**REQUIREMENT:** Filter the entries down to the lines holding "message", then copy those lines.
[RECORDS SUPPLIED — start]
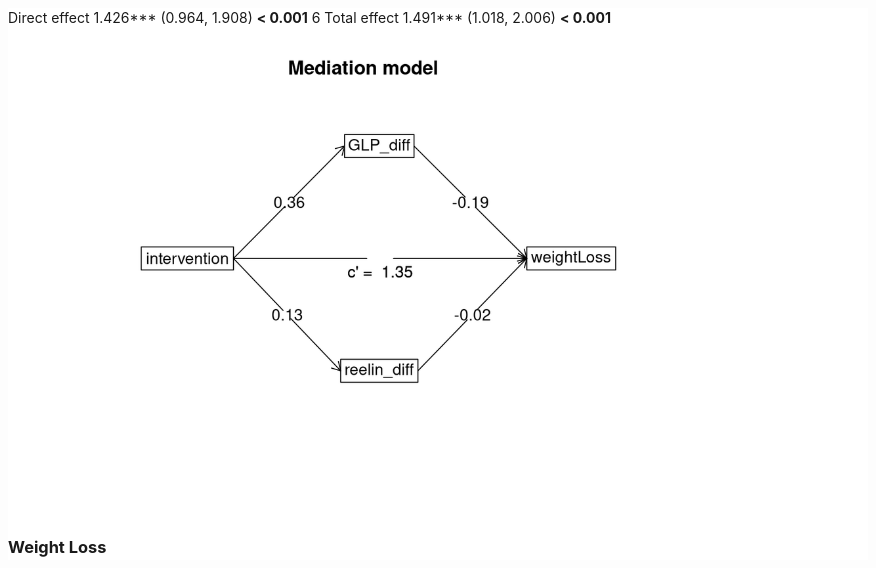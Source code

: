    <td style="text-align:left;"> Direct effect </td>
   <td style="text-align:left;"> 1.426*** </td>
   <td style="text-align:left;"> (0.964, 1.908) </td>
   <td style="text-align:left;"> <span style=" font-weight: bold;    ">&lt; 0.001</span> </td>
  </tr>
  <tr>
   <td style="text-align:left;"> 6 </td>
   <td style="text-align:left;"> Total effect </td>
   <td style="text-align:left;"> 1.491*** </td>
   <td style="text-align:left;"> (1.018, 2.006) </td>
   <td style="text-align:left;"> <span style=" font-weight: bold;    ">&lt; 0.001</span> </td>
  </tr>
</tbody>
</table>

<img src="OBIWAN_LIRA_files/figure-html/mediate_res-1.png" width="672" />

### Weight Loss

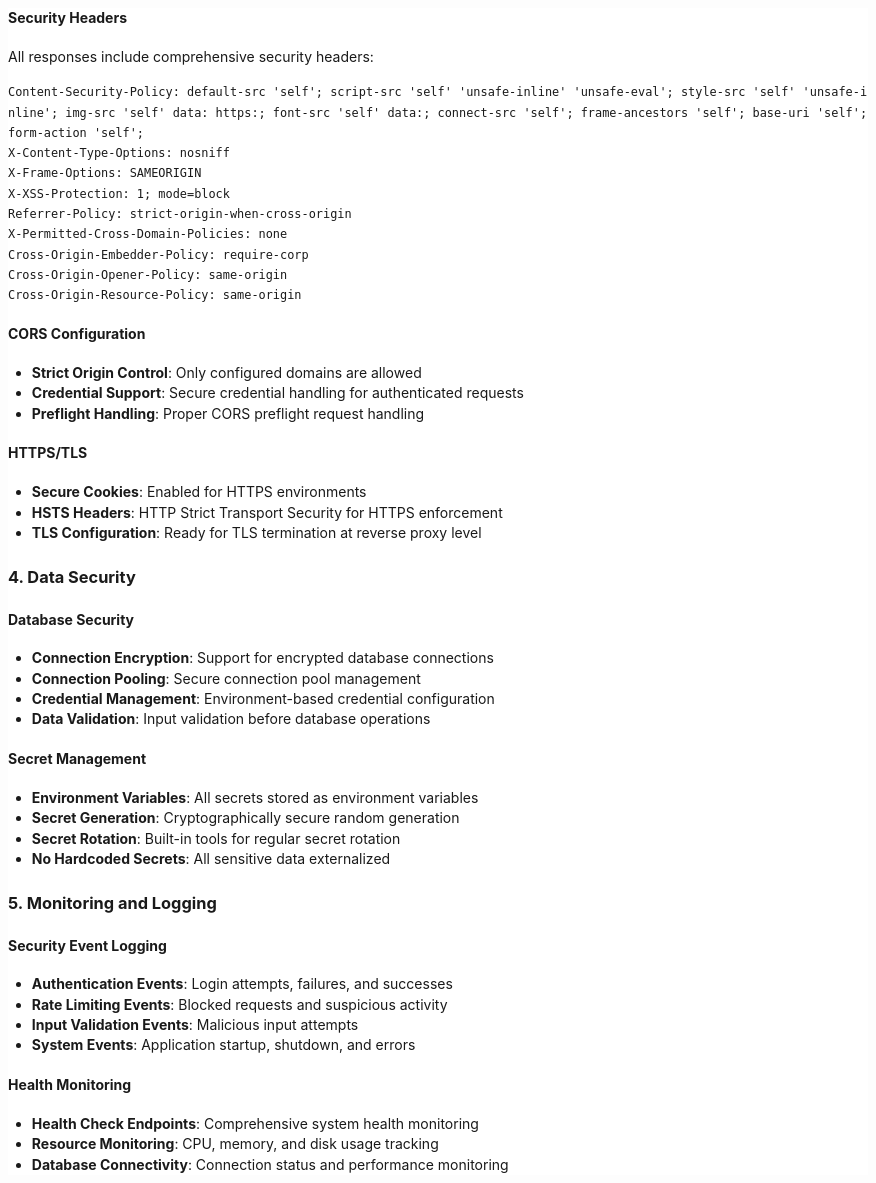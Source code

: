 #### Security Headers
All responses include comprehensive security headers:

```
Content-Security-Policy: default-src 'self'; script-src 'self' 'unsafe-inline' 'unsafe-eval'; style-src 'self' 'unsafe-inline'; img-src 'self' data: https:; font-src 'self' data:; connect-src 'self'; frame-ancestors 'self'; base-uri 'self'; form-action 'self';
X-Content-Type-Options: nosniff
X-Frame-Options: SAMEORIGIN
X-XSS-Protection: 1; mode=block
Referrer-Policy: strict-origin-when-cross-origin
X-Permitted-Cross-Domain-Policies: none
Cross-Origin-Embedder-Policy: require-corp
Cross-Origin-Opener-Policy: same-origin
Cross-Origin-Resource-Policy: same-origin
```

#### CORS Configuration
- **Strict Origin Control**: Only configured domains are allowed
- **Credential Support**: Secure credential handling for authenticated requests
- **Preflight Handling**: Proper CORS preflight request handling

#### HTTPS/TLS
- **Secure Cookies**: Enabled for HTTPS environments
- **HSTS Headers**: HTTP Strict Transport Security for HTTPS enforcement
- **TLS Configuration**: Ready for TLS termination at reverse proxy level

### 4. Data Security

#### Database Security
- **Connection Encryption**: Support for encrypted database connections
- **Connection Pooling**: Secure connection pool management
- **Credential Management**: Environment-based credential configuration
- **Data Validation**: Input validation before database operations

#### Secret Management
- **Environment Variables**: All secrets stored as environment variables
- **Secret Generation**: Cryptographically secure random generation
- **Secret Rotation**: Built-in tools for regular secret rotation
- **No Hardcoded Secrets**: All sensitive data externalized

### 5. Monitoring and Logging

#### Security Event Logging
- **Authentication Events**: Login attempts, failures, and successes
- **Rate Limiting Events**: Blocked requests and suspicious activity
- **Input Validation Events**: Malicious input attempts
- **System Events**: Application startup, shutdown, and errors

#### Health Monitoring
- **Health Check Endpoints**: Comprehensive system health monitoring
- **Resource Monitoring**: CPU, memory, and disk usage tracking
- **Database Connectivity**: Connection status and performance monitoring
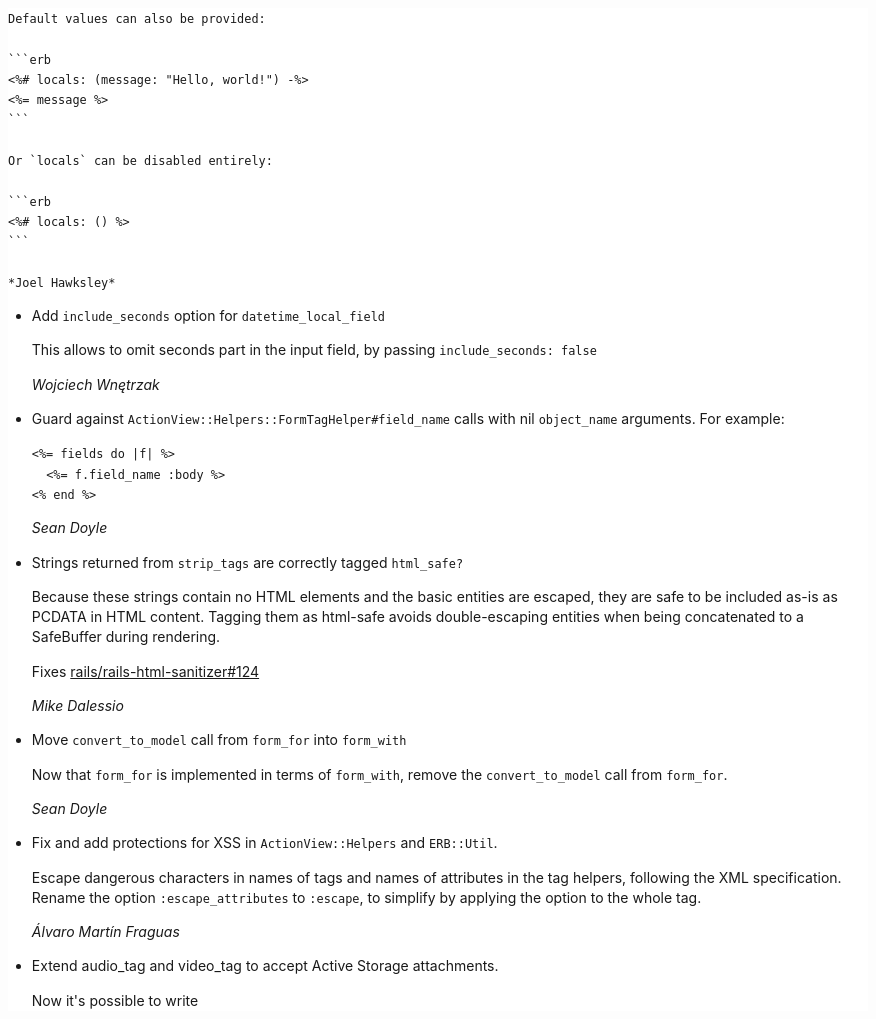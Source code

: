     Default values can also be provided:

    ```erb
    <%# locals: (message: "Hello, world!") -%>
    <%= message %>
    ```

    Or `locals` can be disabled entirely:

    ```erb
    <%# locals: () %>
    ```

    *Joel Hawksley*

*   Add `include_seconds` option for `datetime_local_field`

    This allows to omit seconds part in the input field, by passing `include_seconds: false`

    *Wojciech Wnętrzak*

*   Guard against `ActionView::Helpers::FormTagHelper#field_name` calls with nil
    `object_name` arguments. For example:

    ```erb
    <%= fields do |f| %>
      <%= f.field_name :body %>
    <% end %>
    ```

    *Sean Doyle*

*   Strings returned from `strip_tags` are correctly tagged `html_safe?`

    Because these strings contain no HTML elements and the basic entities are escaped, they are safe
    to be included as-is as PCDATA in HTML content. Tagging them as html-safe avoids double-escaping
    entities when being concatenated to a SafeBuffer during rendering.

    Fixes [rails/rails-html-sanitizer#124](https://github.com/rails/rails-html-sanitizer/issues/124)

    *Mike Dalessio*

*   Move `convert_to_model` call from `form_for` into `form_with`

    Now that `form_for` is implemented in terms of `form_with`, remove the
    `convert_to_model` call from `form_for`.

    *Sean Doyle*

*   Fix and add protections for XSS in `ActionView::Helpers` and `ERB::Util`.

    Escape dangerous characters in names of tags and names of attributes in the
    tag helpers, following the XML specification. Rename the option
    `:escape_attributes` to `:escape`, to simplify by applying the option to the
    whole tag.

    *Álvaro Martín Fraguas*

*   Extend audio_tag and video_tag to accept Active Storage attachments.

    Now it's possible to write
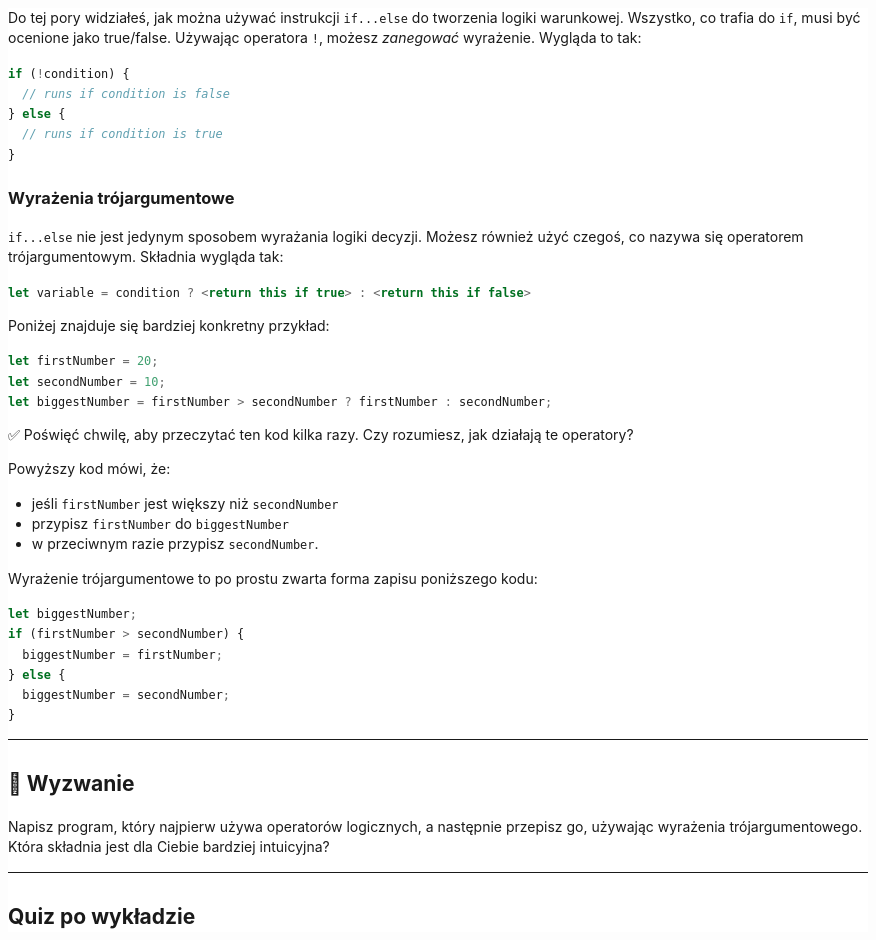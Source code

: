 Do tej pory widziałeś, jak można używać instrukcji `if...else` do tworzenia logiki warunkowej. Wszystko, co trafia do `if`, musi być ocenione jako true/false. Używając operatora `!`, możesz _zanegować_ wyrażenie. Wygląda to tak:

```javascript
if (!condition) {
  // runs if condition is false
} else {
  // runs if condition is true
}
```

### Wyrażenia trójargumentowe

`if...else` nie jest jedynym sposobem wyrażania logiki decyzji. Możesz również użyć czegoś, co nazywa się operatorem trójargumentowym. Składnia wygląda tak:

```javascript
let variable = condition ? <return this if true> : <return this if false>
```

Poniżej znajduje się bardziej konkretny przykład:

```javascript
let firstNumber = 20;
let secondNumber = 10;
let biggestNumber = firstNumber > secondNumber ? firstNumber : secondNumber;
```

✅ Poświęć chwilę, aby przeczytać ten kod kilka razy. Czy rozumiesz, jak działają te operatory?

Powyższy kod mówi, że:

- jeśli `firstNumber` jest większy niż `secondNumber`
- przypisz `firstNumber` do `biggestNumber`
- w przeciwnym razie przypisz `secondNumber`.

Wyrażenie trójargumentowe to po prostu zwarta forma zapisu poniższego kodu:

```javascript
let biggestNumber;
if (firstNumber > secondNumber) {
  biggestNumber = firstNumber;
} else {
  biggestNumber = secondNumber;
}
```

---

## 🚀 Wyzwanie

Napisz program, który najpierw używa operatorów logicznych, a następnie przepisz go, używając wyrażenia trójargumentowego. Która składnia jest dla Ciebie bardziej intuicyjna?

---

## Quiz po wykładzie
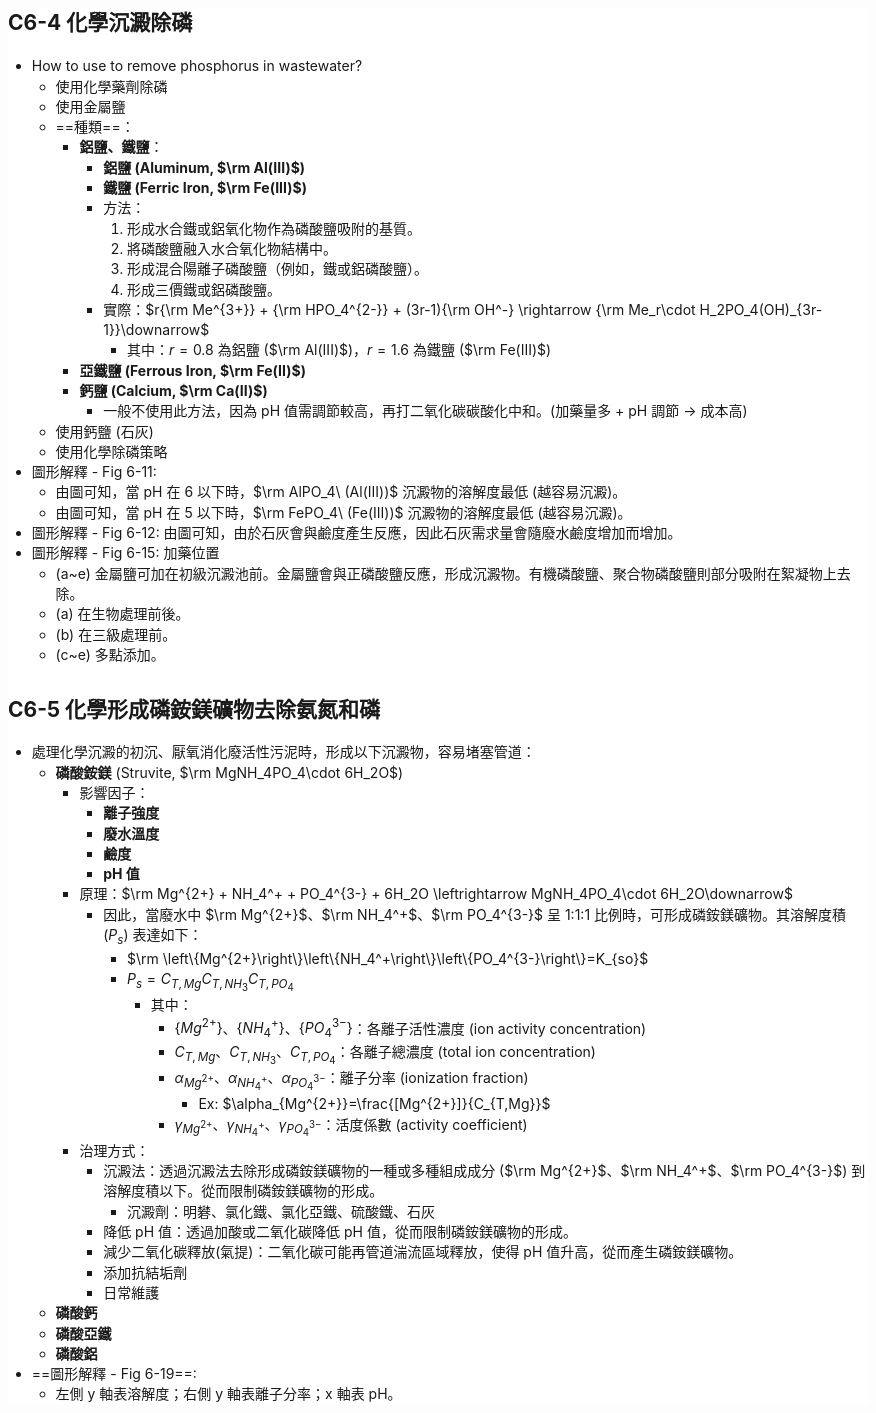## C6-4 化學沉澱除磷
- How to use to remove phosphorus in wastewater?
	- 使用化學藥劑除磷
	- 使用金屬鹽
  	- ==種類==：
    	- **鋁鹽、鐵鹽**：
          - **鋁鹽 (Aluminum, $\rm Al(III)$)**
          - **鐵鹽 (Ferric Iron, $\rm Fe(III)$)**
          - 方法：
            1. 形成水合鐵或鋁氧化物作為磷酸鹽吸附的基質。
            2. 將磷酸鹽融入水合氧化物結構中。
            3. 形成混合陽離子磷酸鹽（例如，鐵或鋁磷酸鹽）。
            4. 形成三價鐵或鋁磷酸鹽。
          - 實際：$r{\rm Me^{3+}} + {\rm HPO_4^{2-}} + (3r-1){\rm OH^-} \rightarrow {\rm Me_r\cdot H_2PO_4(OH)_{3r-1}}\downarrow$
            - 其中：$r=0.8$ 為鋁鹽 ($\rm Al(III)$)，$r=1.6$ 為鐵鹽 ($\rm Fe(III)$)
      - **亞鐵鹽 (Ferrous Iron, $\rm Fe(II)$)**
      - **鈣鹽 (Calcium, $\rm Ca(II)$)**
        - 一般不使用此方法，因為 pH 值需調節較高，再打二氧化碳碳酸化中和。(加藥量多 + pH 調節 → 成本高)
	- 使用鈣鹽 (石灰)
	- 使用化學除磷策略
- 圖形解釋 - Fig 6-11:
  - 由圖可知，當 pH 在 6 以下時，$\rm AlPO_4\ (Al(III))$ 沉澱物的溶解度最低 (越容易沉澱)。
  - 由圖可知，當 pH 在 5 以下時，$\rm FePO_4\ (Fe(III))$ 沉澱物的溶解度最低 (越容易沉澱)。
- 圖形解釋 - Fig 6-12: 由圖可知，由於石灰會與鹼度產生反應，因此石灰需求量會隨廢水鹼度增加而增加。
- 圖形解釋 - Fig 6-15: 加藥位置
  - (a~e) 金屬鹽可加在初級沉澱池前。金屬鹽會與正磷酸鹽反應，形成沉澱物。有機磷酸鹽、聚合物磷酸鹽則部分吸附在絮凝物上去除。
  - (a) 在生物處理前後。
  - (b) 在三級處理前。
  - (c~e) 多點添加。

## C6-5 化學形成磷銨鎂礦物去除氨氮和磷
- 處理化學沉澱的初沉、厭氧消化廢活性污泥時，形成以下沉澱物，容易堵塞管道：
  - **磷酸銨鎂** (Struvite, $\rm MgNH_4PO_4\cdot 6H_2O$)
    - 影響因子：
      - **離子強度**
      - **廢水溫度**
      - **鹼度**
      - **pH 值**
    - 原理：$\rm Mg^{2+} + NH_4^+ + PO_4^{3-} + 6H_2O \leftrightarrow MgNH_4PO_4\cdot 6H_2O\downarrow$
      - 因此，當廢水中 $\rm Mg^{2+}$、$\rm NH_4^+$、$\rm PO_4^{3-}$ 呈 1:1:1 比例時，可形成磷銨鎂礦物。其溶解度積 ($P_s$) 表達如下：
        - $\rm \left\{Mg^{2+}\right\}\left\{NH_4^+\right\}\left\{PO_4^{3-}\right\}=K_{so}$
        - $P_s=C_{T,Mg}C_{T,NH_3}C_{T,PO_4}$
          - 其中：
            - $\left\{Mg^{2+}\right\}$、$\left\{NH_4^+\right\}$、$\left\{PO_4^{3-}\right\}$：各離子活性濃度 (ion activity concentration)
            - $C_{T,Mg}$、$C_{T,NH_3}$、$C_{T,PO_4}$：各離子總濃度 (total ion concentration)
            - $\alpha_{Mg^{2+}}$、$\alpha_{NH_4^+}$、$\alpha_{PO_4^{3-}}$：離子分率 (ionization fraction)
              - Ex: $\alpha_{Mg^{2+}}=\frac{[Mg^{2+}]}{C_{T,Mg}}$
            - $\gamma_{Mg^{2+}}$、$\gamma_{NH_4^+}$、$\gamma_{PO_4^{3-}}$：活度係數 (activity coefficient)
    - 治理方式：
      - 沉澱法：透過沉澱法去除形成磷銨鎂礦物的一種或多種組成成分 ($\rm Mg^{2+}$、$\rm NH_4^+$、$\rm PO_4^{3-}$) 到溶解度積以下。從而限制磷銨鎂礦物的形成。
        - 沉澱劑：明礬、氯化鐵、氯化亞鐵、硫酸鐵、石灰
      - 降低 pH 值：透過加酸或二氧化碳降低 pH 值，從而限制磷銨鎂礦物的形成。
      - 減少二氧化碳釋放(氣提)：二氧化碳可能再管道湍流區域釋放，使得 pH 值升高，從而產生磷銨鎂礦物。
      - 添加抗結垢劑
      - 日常維護
  - **磷酸鈣**
  - **磷酸亞鐵**
  - **磷酸鋁**
- ==圖形解釋 - Fig 6-19==:
  - 左側 y 軸表溶解度；右側 y 軸表離子分率；x 軸表 pH。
[RECORDS SUPPLIED — finish]
**TASK ANSWER:**
    <%# locals: (message: "Hello, world!") -%>
    <%= message %>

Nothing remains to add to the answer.